For the media index part, the results showed that the media's attention to the hyperthyroidism was higher than other keywords. This suggested that the media had pushed and reported more information about hyperthyroidism to the public in the past nine years. Overall, the media attention of TDs was on the decline. The reason might be related to the rapid development of the internet, the scattered news points, the shortage of media practitioners and the declined in the number of media concerned about TDs.

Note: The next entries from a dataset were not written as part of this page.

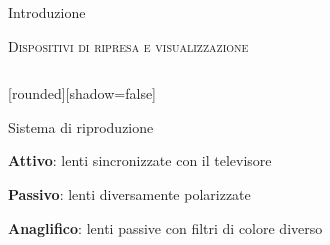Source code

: \documentclass{beamer}
\begin{document}
\begin{section}{Introduzione}
\begin{frame}[t]{\textsc{Dispositivi di ripresa e visualizzazione}}
\begin{columns}
\begin{column}{5cm}
\vspace{-2.8em}
\begin{center}
[rounded][shadow=false]
\begin{block}{Sistema di riproduzione}
		\begin{itemize}
			\item  \small{\textbf{Attivo}: lenti sincronizzate con il televisore
			\item \textbf{Passivo}: lenti diversamente polarizzate
			\item \textbf{Anaglifico}: lenti passive con filtri di colore diverso}
		\end{itemize}	
	\end{block}
\end{center}
\end{column}
\end{columns}
\end{frame}




\end{section}
\end{document}
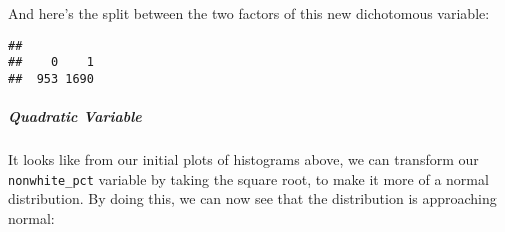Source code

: \documentclass[
]{article}
\newenvironment{Shaded}{\begin{snugshade}}{\end{snugshade}}
\newcommand{\ControlFlowTok}[1]{\textcolor[rgb]{0.13,0.29,0.53}{\textbf{#1}}}
\newcommand{\DecValTok}[1]{\textcolor[rgb]{0.00,0.00,0.81}{#1}}
\newcommand{\KeywordTok}[1]{\textcolor[rgb]{0.13,0.29,0.53}{\textbf{#1}}}
\newcommand{\NormalTok}[1]{#1}
\newcommand{\OperatorTok}[1]{\textcolor[rgb]{0.81,0.36,0.00}{\textbf{#1}}}
\newcommand{\StringTok}[1]{\textcolor[rgb]{0.31,0.60,0.02}{#1}}
\begin{document}
\begin{Shaded}
\end{Shaded}

And here's the split between the two factors of this new dichotomous
variable:

\begin{Shaded}
\end{Shaded}

\begin{verbatim}
## 
##    0    1 
##  953 1690
\end{verbatim}

\hypertarget{quadratic-variable}{%
\subparagraph{Quadratic Variable}\label{quadratic-variable}}

It looks like from our initial plots of histograms above, we can
transform our \texttt{nonwhite\_pct} variable by taking the square root,
to make it more of a normal distribution. By doing this, we can now see
that the distribution is approaching normal:
\end{document}
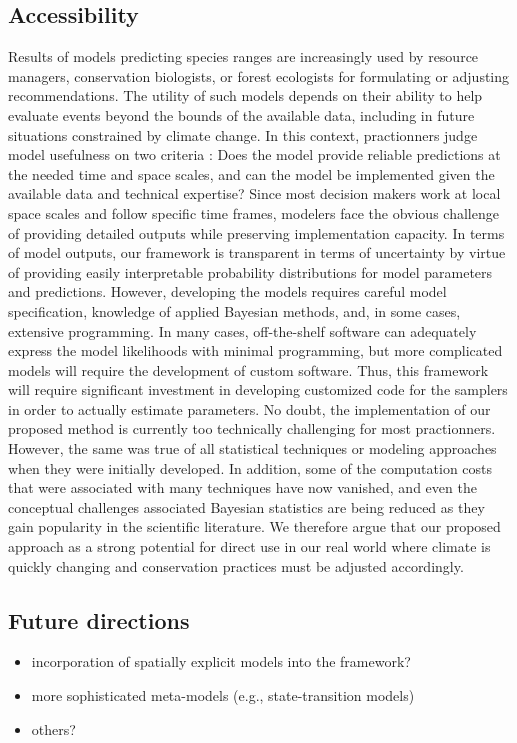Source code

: \subsection*{Accessibility}
Results of models predicting species ranges are increasingly used by resource managers, conservation biologists, or forest ecologists for formulating or adjusting recommendations. 
The utility of such models depends on their ability to help evaluate events beyond the bounds of the available data, including in future situations constrained by climate change. 
In this context, practionners judge model usefulness on two criteria : Does the model provide reliable predictions at the needed time and space scales, and can the model be implemented given the available data and technical expertise? 
Since most decision makers work at local space scales and follow specific time frames, modelers face the obvious challenge of providing detailed outputs while preserving implementation capacity.
In terms of model outputs, our framework is transparent in terms of uncertainty by virtue of providing easily interpretable probability distributions for model parameters and predictions.
However, developing the models requires careful model specification, knowledge of applied Bayesian methods, and, in some cases, extensive programming.
In many cases, off-the-shelf software \citep[e.g.,][]{R, RJAGS} can adequately express the model likelihoods with minimal programming, but more complicated models will require the development of custom software.
Thus, this framework will require significant investment in developing customized code for the samplers in order to actually estimate parameters.
No doubt, the implementation of our proposed method is currently too technically challenging for most practionners. 
However, the same was true of all statistical techniques or modeling approaches when they were initially developed. 
In addition, some of the computation costs that were associated with many techniques have now vanished, and even the conceptual challenges associated Bayesian statistics are being reduced as they gain popularity in the scientific literature. 
We therefore argue that our proposed approach as a strong potential for direct use in our real world where climate is quickly changing and conservation practices must be adjusted accordingly.

\subsection*{Future directions}
\begin{itemize}
	\item incorporation of spatially explicit models into the framework? \citep[e.g.,][]{Fortin2012}
	\item more sophisticated meta-models (e.g., state-transition models)
	\item others?
\end{itemize}
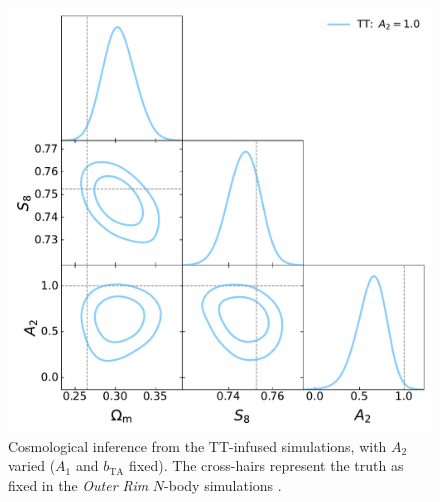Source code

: \begin{figure}
\includegraphics[width=\columnwidth]{graphs/TT_a2.pdf}
\caption{Cosmological inference from the TT-infused simulations, with $A_2$ varied ($A_1$ and $b_\mathrm{TA}$ fixed). The cross-hairs represent the truth as fixed in the {\it Outer Rim} $N$-body simulations \citep{OuterRim}.}
\label{fig:triangle_tt_vary_a2}
\end{figure}
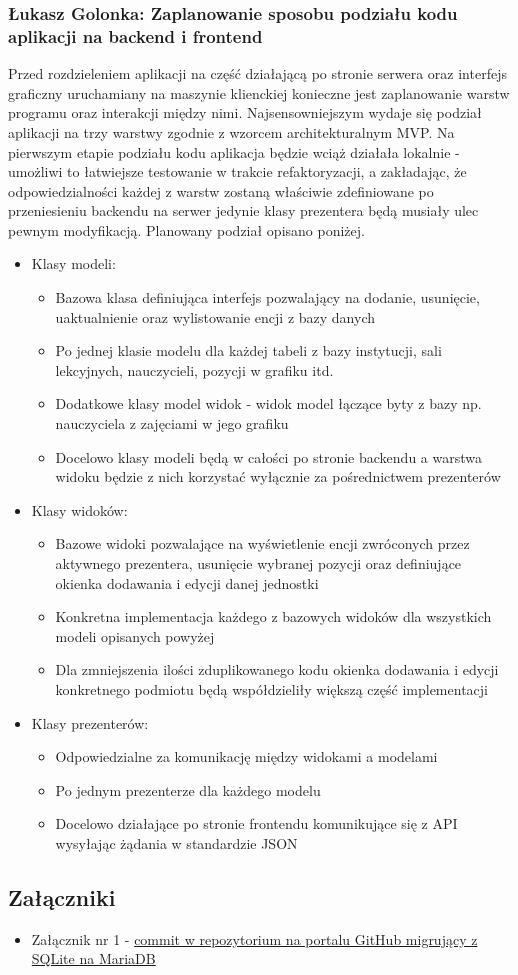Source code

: \documentclass[12pt,a4paper,oneside]{article}
\theoremstyle{definition}
\numberwithin{equation}{section}
\begin{document}
\subsubsection{Łukasz Golonka: Zaplanowanie sposobu podziału kodu aplikacji na backend i frontend}
Przed rozdzieleniem aplikacji na część działającą po stronie serwera oraz interfejs graficzny uruchamiany na maszynie klienckiej konieczne jest zaplanowanie warstw programu oraz interakcji między nimi.
Najsensowniejszym wydaje się podział aplikacji na trzy warstwy zgodnie z wzorcem architekturalnym MVP.
Na pierwszym etapie podziału kodu aplikacja będzie wciąż działała lokalnie - 
umożliwi to łatwiejsze testowanie w trakcie refaktoryzacji, a zakładając, że odpowiedzialności każdej z warstw zostaną właściwie zdefiniowane po przeniesieniu backendu na serwer jedynie klasy prezentera będą musiały ulec pewnym modyfikacją.
Planowany podział opisano poniżej.
\begin{itemize}
	\item Klasy modeli:
	\begin{itemize}
		\item Bazowa klasa definiująca interfejs pozwalający na dodanie, usunięcie, uaktualnienie oraz wylistowanie encji z bazy danych
		\item Po jednej klasie modelu dla każdej tabeli z bazy instytucji, sali lekcyjnych, nauczycieli, pozycji w grafiku itd.
		\item Dodatkowe klasy model widok - widok model łączące byty z bazy np. nauczyciela z zajęciami w jego grafiku
		\item Docelowo klasy modeli będą w całości po stronie backendu a warstwa widoku będzie z nich korzystać wyłącznie za pośrednictwem prezenterów
	\end{itemize}
	\item Klasy widoków:
	\begin{itemize}
		\item Bazowe widoki pozwalające na wyświetlenie encji zwróconych przez aktywnego prezentera, usunięcie wybranej pozycji oraz definiujące okienka dodawania i edycji danej jednostki
		\item Konkretna implementacja każdego z bazowych widoków dla wszystkich modeli opisanych powyżej
		\item Dla zmniejszenia ilości zduplikowanego kodu okienka dodawania i edycji konkretnego podmiotu będą współdzieliły większą część implementacji
	\end{itemize}
	\item Klasy prezenterów:
	\begin{itemize}
		\item Odpowiedzialne za komunikację między widokami a modelami
		\item Po jednym prezenterze dla każdego modelu
		\item Docelowo działające po stronie frontendu komunikujące się z API wysyłając żądania w standardzie JSON
	\end{itemize}
\end{itemize}

\subsection{Załączniki}
\begin{itemize}
	\item Załącznik nr 1 - \href{https://github.com/lukaszgo1/engineering_project_2022/commit/1c006ace634aace0d886c0b150959a0dc259a92a}{commit w repozytorium na portalu GitHub migrujący z SQLite na MariaDB}
\end{itemize}
\end{document}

Despite the huge medical expenditure imposed on China by TDs18, due to China's vast territory and large population, it is difficult to evaluate the true prevalence rate of TDs and to understand the characteristics and needs of TDs patients. With the wide application of the internet and the increasing reliance of the public on search engines as the main way to query health information, some online digital diseases surveillance tools has been explored in recent years19,20,21. As a query tool, search engine can provide sensitive information on the disease before the diagnosis of the disease is reported, thus improving disease control. Internet big data has a broad application prospect in the medical field, which may be a supplement and an expansion of the current clinical and epidemiological data. Today, with the rapid development of the internet services and search engines, combined with network data analysis can be regarded as an auxiliary means of traditional disease monitoring.

Limitations

This study also has several limitations. First, we only focused on the attention of Baidu search engine users to TDs, without considering the public attention on other search engines or social media, which can only reflect part of the public's attention to TDs. Second, there might be sampling biases in Baidu Index. Although the internet penetration rate in China had been greatly improved, the characteristics of internet users were obviously skewed to those with higher socioeconomic level and better educated segments. Meanwhile, although the target population of this study was Chinese, it was unavoidable that a small number of foreigners were included in the data. Third, although the data from the Baidu index were processed by a weighted filtering algorithm, the specific algorithm of Baidu Index has not been made public, so its validity and reliability cannot be assessed yet. Therefore, future research should consider including multiple search engines or social media for analysis to ensure the richness of the data. At the same time, the data should be mined in depth to control the influence of confounding factors on the study results and make the results more objective.

Conclusion

Between 2011 and 2019, the online search rate of TDs maintained a sustained growth while the media index showed a downward trend. The Baidu Index can be used to track Chinese netizens' online behavior and interest in TDs. This may help to improve our understanding of the incidence of disease, patient education and the use of online resources. Internet search trend data is a valuable source for monitoring the search behavior of TDs-related information. It can be used as an exploratory tool to better understand the characteristics and preferences of patients and provide a scientific evidence for the control and prevention of TDs in China.